[Previous Upwork Job] as developer, where I built a user friendly data extraction application for a small business, in two weeks.
- Job Completed: April 2022
- Job type: Development
- Job categogy: Desktop Application, Data Extraction
- Language: Python
- Style: Functional & Object Oriented
The goal of the project was this; create a platform that scrapes these three social medias:
- Youtube
- TikTok Additionally you would have the choice to scrape these types of data:
- Account data
- Upload/post data
- Socialblade data
The program should also have an AI that would find the dominant colors for every scraped photo. Lastly, since my clients were not familiar with coding, the program should have a graphical user interface (GUI) and be compiled into a .exe file for easy usage with no installs.
The output should be saved in a ZIP file where each dataframe should be individually after its function and the username of the "target". The requirements for the output was different for each platform, but overall:
-
posts_data: [generic] likes, comments, views, shares, thumbnails, description, date, @tags, #tags, etc.. [special] like-to-follow ratio, number of words and special characters in the description, and the top 5 colors used in the post/thumbnail.
-
profile_data: [generic] total likes, followers, following, avatar, bio, date of creation, verification badge, etc.. [special] 60-day Upload rate, number of words and special characters in the bio, and the top 5 colors used in the post/thumbnail.
-
Socialblade_data: Socialblade data should include these 8 dataframes:
-
The top information
-
The summary
-
The ranks
-
All of the averages
-
All of the charts
-
The data table
Since the social medias are using very different platforms, I had to use a different method for each of them.

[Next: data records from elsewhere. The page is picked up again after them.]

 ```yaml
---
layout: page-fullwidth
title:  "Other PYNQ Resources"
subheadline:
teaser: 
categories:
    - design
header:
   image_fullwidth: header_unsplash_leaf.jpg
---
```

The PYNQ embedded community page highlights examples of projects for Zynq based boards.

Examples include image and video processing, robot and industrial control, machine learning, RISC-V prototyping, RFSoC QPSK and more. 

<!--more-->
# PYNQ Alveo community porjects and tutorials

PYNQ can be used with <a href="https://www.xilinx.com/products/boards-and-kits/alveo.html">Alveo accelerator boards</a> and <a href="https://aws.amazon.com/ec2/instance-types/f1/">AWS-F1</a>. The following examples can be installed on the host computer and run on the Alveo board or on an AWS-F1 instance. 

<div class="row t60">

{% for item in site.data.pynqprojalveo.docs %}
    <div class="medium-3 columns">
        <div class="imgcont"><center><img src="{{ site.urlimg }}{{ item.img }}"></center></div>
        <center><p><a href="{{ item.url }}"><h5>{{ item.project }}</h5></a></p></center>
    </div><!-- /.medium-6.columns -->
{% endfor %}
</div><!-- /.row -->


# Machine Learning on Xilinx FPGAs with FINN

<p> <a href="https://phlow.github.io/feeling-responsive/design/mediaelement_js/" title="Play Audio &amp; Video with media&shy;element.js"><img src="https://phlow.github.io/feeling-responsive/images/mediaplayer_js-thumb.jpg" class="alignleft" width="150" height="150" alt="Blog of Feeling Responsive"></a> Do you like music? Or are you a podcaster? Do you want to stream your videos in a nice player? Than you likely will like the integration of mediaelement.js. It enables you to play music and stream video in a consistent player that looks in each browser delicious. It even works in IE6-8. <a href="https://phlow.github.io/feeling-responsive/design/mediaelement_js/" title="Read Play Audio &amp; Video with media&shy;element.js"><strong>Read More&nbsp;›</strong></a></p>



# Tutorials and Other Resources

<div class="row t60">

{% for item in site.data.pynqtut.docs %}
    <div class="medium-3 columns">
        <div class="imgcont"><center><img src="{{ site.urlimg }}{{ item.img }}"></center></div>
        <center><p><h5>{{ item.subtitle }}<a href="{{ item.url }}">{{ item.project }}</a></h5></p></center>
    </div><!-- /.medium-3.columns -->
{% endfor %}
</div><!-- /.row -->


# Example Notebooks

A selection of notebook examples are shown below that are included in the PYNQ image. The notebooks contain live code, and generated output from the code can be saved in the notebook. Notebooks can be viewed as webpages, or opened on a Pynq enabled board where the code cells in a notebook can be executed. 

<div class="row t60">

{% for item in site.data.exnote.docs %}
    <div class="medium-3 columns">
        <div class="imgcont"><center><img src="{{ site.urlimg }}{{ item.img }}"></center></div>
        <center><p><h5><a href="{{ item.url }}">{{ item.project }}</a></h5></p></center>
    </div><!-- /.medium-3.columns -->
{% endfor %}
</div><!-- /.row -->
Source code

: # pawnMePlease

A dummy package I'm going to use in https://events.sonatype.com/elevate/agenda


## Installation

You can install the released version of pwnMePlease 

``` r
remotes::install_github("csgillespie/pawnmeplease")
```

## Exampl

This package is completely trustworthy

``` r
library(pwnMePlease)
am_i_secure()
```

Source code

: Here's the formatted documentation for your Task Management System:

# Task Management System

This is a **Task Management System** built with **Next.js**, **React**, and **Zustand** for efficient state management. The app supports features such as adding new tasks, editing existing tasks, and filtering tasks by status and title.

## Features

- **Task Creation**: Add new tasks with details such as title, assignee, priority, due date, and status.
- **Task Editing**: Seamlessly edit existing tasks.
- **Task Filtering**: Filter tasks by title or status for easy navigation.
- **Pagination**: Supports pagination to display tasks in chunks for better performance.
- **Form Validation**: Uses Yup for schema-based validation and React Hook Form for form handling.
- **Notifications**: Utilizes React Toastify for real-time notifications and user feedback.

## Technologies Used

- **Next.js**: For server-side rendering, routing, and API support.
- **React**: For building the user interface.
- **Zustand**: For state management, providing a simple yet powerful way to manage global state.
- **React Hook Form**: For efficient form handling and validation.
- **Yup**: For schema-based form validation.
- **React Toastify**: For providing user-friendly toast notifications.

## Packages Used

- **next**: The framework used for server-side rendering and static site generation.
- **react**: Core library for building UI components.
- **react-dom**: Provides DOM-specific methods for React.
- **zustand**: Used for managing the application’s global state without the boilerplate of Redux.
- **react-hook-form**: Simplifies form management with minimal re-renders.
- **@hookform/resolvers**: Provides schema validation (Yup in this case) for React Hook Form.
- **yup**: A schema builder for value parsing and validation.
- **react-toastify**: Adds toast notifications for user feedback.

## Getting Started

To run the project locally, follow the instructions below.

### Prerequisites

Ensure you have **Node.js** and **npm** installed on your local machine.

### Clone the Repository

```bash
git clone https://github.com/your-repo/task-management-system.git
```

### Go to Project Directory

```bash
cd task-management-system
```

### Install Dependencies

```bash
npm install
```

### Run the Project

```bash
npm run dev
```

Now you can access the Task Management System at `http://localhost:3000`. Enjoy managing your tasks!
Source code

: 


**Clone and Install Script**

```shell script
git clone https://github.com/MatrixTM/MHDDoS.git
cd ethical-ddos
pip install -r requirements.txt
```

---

They were all challanging in their own way, but I found tiktok and Socialblade to be especially hard, due to security measurements such as catchpa and cloudflare. I dealt with cloudflare by implementing proxies, fake headers and a series of cookies to my requests. The catchpa however was a bit more difficult, I solved the issue by fetching the temporary verification-token, you recieve after solving the puzzle, which you can then add to the other cookies, gaining access.
Socialblade had another challange for me, since they both html and javascript in their code. Since I don't know any javascript I had to learn a bit of it and then find a way for my python code to read javascript so it could extract the code from it. A simple library named "js2py" did the trick nicely.
Instagram had a different challange for me where they have made it impossible to access their paltform without being a physical user. I solved this by using a web crawler library, along with the login info for instagram accounts, and a function that would switch to another account whenever instagram detected the suspicious activity.
Youtube actually has an api which was a breath of fresh air, however, their api has a daily qouta, which was way too small to be usefull bare in mind. But since you can make 10 google accounts pr phone number, I fixed the issue by doing that, then creating one api key each, and then applied the same revelotuion-function to it.
I have some experience with AI development so making the color-ranker was not that hard, though those things aren't very fun to setup.
As mainly a backend programmer using a backend programming language, making a front end program is quite the drag.
Now you might don't know this but python is not a programming language designed to be turned into a app (exe file), and you have to do a serious workaround in order to make it work.